Asktraders News Team trader
Updated 30 Jul 2025

Barclays (LON:BARC) and HSBC (LON:HSBA) both soared to new year-to-date highs yesterday, before reversing this morning.

Barclays shares reached 375p at this morning's open, only to dip to 370p, while HSBC shares touched 978.79p, before reversing 4.55% this morning to 925.90p.


Barclays' impressive performance is underpinned by a strong first-half 2025, where pretax profits surged by 23% to £5.2 billion ($6.94 billion), exceeding analyst expectations of £4.96 billion.

This growth was largely fueled by exceptional trading revenues, particularly in fixed income and equity trading, which contributed over two-thirds of the investment bank’s £3.3 billion in revenues.

Market volatility driven by geopolitical factors, including US tariff policies, proved to be a boon for Barclays' trading division.

However, not all areas performed equally well, with deal advisory and underwriting activities lagging due to a general slowdown, resulting in a 16% year-on-year decline in banking fees.

In a move signaling confidence in its future prospects, Barclays also announced a £1 billion share buyback program and a half-year dividend of 3 pence per share, distributing a total of £1.4 billion to shareholders in a 21% increase compared to the previous year.

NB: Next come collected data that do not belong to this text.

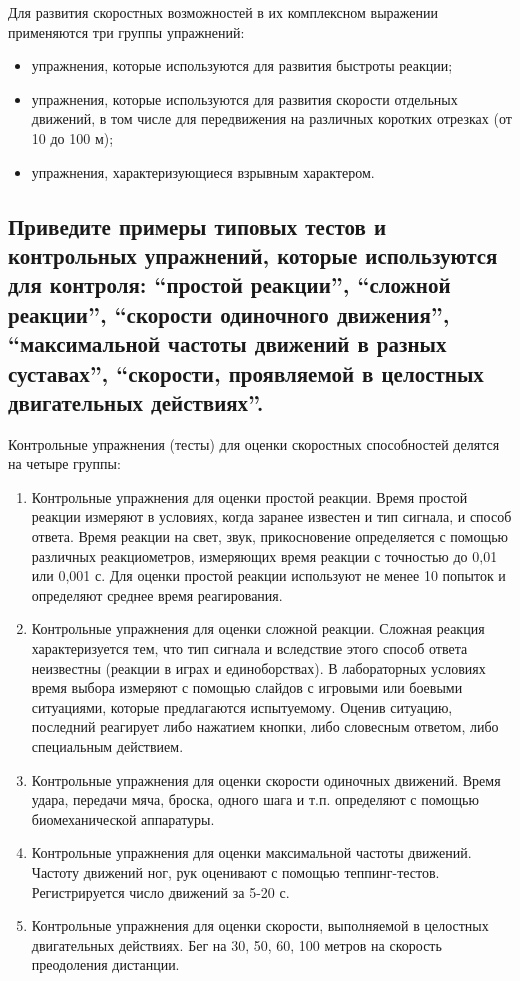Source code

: Для развития скоростных возможностей в их комплексном выражении применяются три группы упражнений:
\begin{itemize}
    \item упражнения, которые используются для развития быстроты реакции;
    \item упражнения, которые используются для развития скорости отдельных движений, в том числе для передвижения на различных коротких отрезках (от 10 до 100 м);
    \item упражнения, характеризующиеся взрывным характером.
\end{itemize}


\subsection{Приведите примеры типовых тестов и контрольных упражнений, которые используются для контроля: ``простой реакции'', ``сложной реакции'', ``скорости одиночного движения'', ``максимальной частоты движений в разных суставах'', ``скорости, проявляемой в целостных двигательных действиях''.}

Контрольные упражнения (тесты) для оценки скоростных способностей делятся на четыре группы:
\begin{enumerate}
    \item Контрольные упражнения для оценки простой реакции.
          Время простой реакции измеряют в условиях, когда заранее известен и тип сигнала, и способ ответа.
          Время реакции на свет, звук, прикосновение определяется с помощью различных реакциометров,
          измеряющих время реакции с точностью до 0,01 или 0,001 с.
          Для оценки простой реакции используют не менее 10 попыток и определяют среднее время реагирования.
    \item Контрольные упражнения для оценки сложной реакции.
          Сложная реакция характеризуется тем, что тип сигнала и вследствие этого способ ответа неизвестны
          (реакции в играх и единоборствах). В лабораторных условиях время выбора измеряют с помощью слайдов с игровыми или
          боевыми ситуациями, которые предлагаются испытуемому. Оценив ситуацию, последний реагирует либо нажатием кнопки,
          либо словесным ответом, либо специальным действием.
    \item Контрольные упражнения для оценки скорости одиночных движений.
          Время удара, передачи мяча, броска, одного шага и т.п. определяют с помощью биомеханической аппаратуры.
    \item Контрольные упражнения для оценки максимальной частоты движений.
          Частоту движений ног, рук оценивают с помощью теппинг-тестов. Регистрируется число движений за 5-20 с.
    \item Контрольные упражнения для оценки скорости, выполняемой в целостных двигательных действиях.
          Бег на 30, 50, 60, 100 метров на скорость преодоления дистанции.
\end{enumerate}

HSBC, on the other hand, is navigating a significant restructuring under CEO Georges Elhedery, with a strategic focus on streamlining operations, reducing costs, and pivoting towards the high-growth markets of Asia and the Middle East.

This transformation involves reorganizing the bank into four global units, exiting investment banking operations in the US, UK, and Europe, and concentrating resources on its most profitable business segments.

The ambitious plan aims to achieve annual cost savings of $1.5 billion by the end of 2025. However, HSBC faces challenges, including deteriorating US-China trade relations and declining global interest rates, which could negatively impact its revenue streams, heavily reliant on net interest income.

The broader market environment has undoubtedly contributed to the positive momentum of both banks. A recent US-EU trade deal has lifted market sentiment overall, benefiting banking stocks in particular.

Today's sharp pullback for HSBC comes on the back of declining profit for the June quarter, despite a $3B share buyback.